He also testified that he built a house on the land occupied by his mother before her death and it was behind it he buried her.

PW2 testified –

“…I know PW1, on 12/4/89, I was in the same compound with PW1 where we were living. PW1 is my brother and I am living with him. I know the accused. We live close to them. While in the compound on 13/4/89, I saw all the accused persons in the compound where we were living. They came to make trouble with us and they did make trouble with us.

On that fateful day… we woke up in the morning. We were trying to reconstruct buildings that were earlier destroyed by Mbamar people. We heard sound of trumpet all around us… We had earlier constructed four huts and roofed one before they came…”

The foregoing is clear proof of the complainants being in possession of the property in question. Learned counsel for the appellants therefore has not correctly submitted that possession was not proved.

Learned counsel for the state has correctly, in my view submitted that trespass is the violation and invasion of the possessory rights of a person and that the prosecution had proved that PW1 was in effective possession of the land and that he had legal title following the decision of the High Court, apart from his acts of possession.

He also correctly stated the law that offence of criminal trespass contrary to section 348 read with section 79 of the Penal Code as charged in the amended charge, when considered with the definition of the expression ‘criminal trespass’ in section 342 of the Code charged in count 1 intrinsically implies possession. Therefore, whether the word ‘possession’ is mentioned or not in the count, it is implied and not detrimental to the case of the prosecution.
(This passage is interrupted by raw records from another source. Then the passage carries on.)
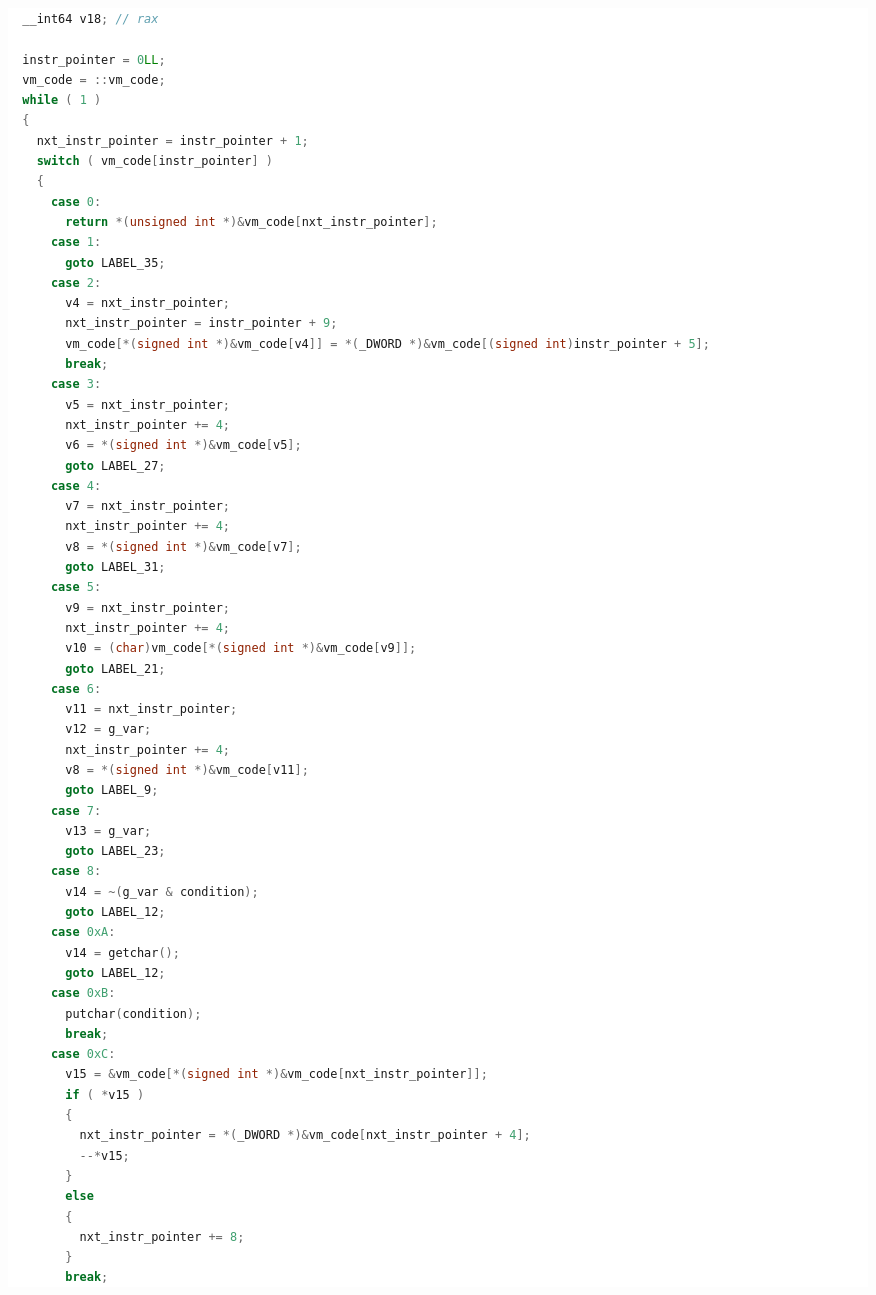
 ```c
  __int64 v18; // rax

  instr_pointer = 0LL;
  vm_code = ::vm_code;
  while ( 1 )
  {
    nxt_instr_pointer = instr_pointer + 1;
    switch ( vm_code[instr_pointer] )
    {
      case 0:
        return *(unsigned int *)&vm_code[nxt_instr_pointer];
      case 1:
        goto LABEL_35;
      case 2:
        v4 = nxt_instr_pointer;
        nxt_instr_pointer = instr_pointer + 9;
        vm_code[*(signed int *)&vm_code[v4]] = *(_DWORD *)&vm_code[(signed int)instr_pointer + 5];
        break;
      case 3:
        v5 = nxt_instr_pointer;
        nxt_instr_pointer += 4;
        v6 = *(signed int *)&vm_code[v5];
        goto LABEL_27;
      case 4:
        v7 = nxt_instr_pointer;
        nxt_instr_pointer += 4;
        v8 = *(signed int *)&vm_code[v7];
        goto LABEL_31;
      case 5:
        v9 = nxt_instr_pointer;
        nxt_instr_pointer += 4;
        v10 = (char)vm_code[*(signed int *)&vm_code[v9]];
        goto LABEL_21;
      case 6:
        v11 = nxt_instr_pointer;
        v12 = g_var;
        nxt_instr_pointer += 4;
        v8 = *(signed int *)&vm_code[v11];
        goto LABEL_9;
      case 7:
        v13 = g_var;
        goto LABEL_23;
      case 8:
        v14 = ~(g_var & condition);
        goto LABEL_12;
      case 0xA:
        v14 = getchar();
        goto LABEL_12;
      case 0xB:
        putchar(condition);
        break;
      case 0xC:
        v15 = &vm_code[*(signed int *)&vm_code[nxt_instr_pointer]];
        if ( *v15 )
        {
          nxt_instr_pointer = *(_DWORD *)&vm_code[nxt_instr_pointer + 4];
          --*v15;
        }
        else
        {
          nxt_instr_pointer += 8;
        }
        break;
```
As to the proof of entry and intention which the appellants submitted were not proved, I am in agreement with learned counsel for the state that their ingredients were proved. There is the evidence of PW1 and PW2 which so vividly testified to how the accused persons and their collaborators, numbering up to 50 surrounded the compound, some on trees and others identified in person and by name entered the compound, burnt their houses and desecrated the grave of the mother of PW1.

In his reply brief for the appellants, Mr. Horn, their learned counsel had attacked the submission of learned counsel for the state at page 13 paragraph 4.04 where, he was said to have contended F that the appellants complaint regarding proof of intention ‘was a triviality and otiose’. With respect, that contention at page 13, paragraph 4.04 of the respondent’s brief of argument, only goes to show that the appellants’ submission regarding proof of intention is without substance. That is correct. At page 7 of his brief, learned, counsel for the state had also correctly described the submission for the appellants as ‘grossly unfounded and misconceived’.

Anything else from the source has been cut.